* **Dataset records**:

========================

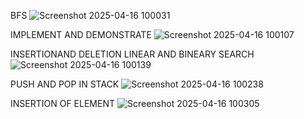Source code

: BFS
![Screenshot 2025-04-16 100031](https://github.com/user-attachments/assets/1ebb63e2-348f-4035-827e-a66b6d949f96)

IMPLEMENT AND DEMONSTRATE
![Screenshot 2025-04-16 100107](https://github.com/user-attachments/assets/f92e3cb6-9fe9-481c-9a46-32b42969f470)

INSERTIONAND DELETION LINEAR AND BINEARY SEARCH 
![Screenshot 2025-04-16 100139](https://github.com/user-attachments/assets/7dcb6cac-264c-4a11-b0ad-3a5e06d46958)

PUSH AND POP IN STACK
![Screenshot 2025-04-16 100238](https://github.com/user-attachments/assets/b9bd5250-04ac-4158-99c7-b1bb5117ba2e)

INSERTION OF ELEMENT
![Screenshot 2025-04-16 100305](https://github.com/user-attachments/assets/d2eee229-79e1-4c67-9a02-a4b7f1de3c7c)

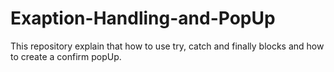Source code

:# Exaption-Handling-and-PopUp
This repository explain that how to use try, catch and finally blocks and how to create a confirm popUp.
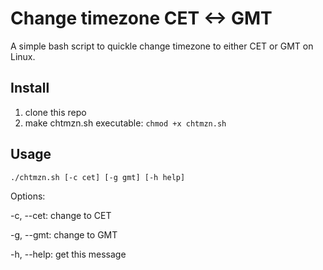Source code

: # Change timezone CET <-> GMT
A simple bash script to quickle change timezone to either CET or GMT on Linux.

## Install
1. clone this repo
2. make chtmzn.sh executable: `chmod +x chtmzn.sh` 

## Usage
`./chtmzn.sh [-c cet] [-g gmt] [-h help]`

Options:

  -c, --cet:		change to CET
    
  -g, --gmt:		change to GMT
  
  -h, --help:		get this message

========================

* **Exercise directions**:
A single number is the whole answer here: the number of lines in the data containing "chtmzn".

* **Written solution**:
2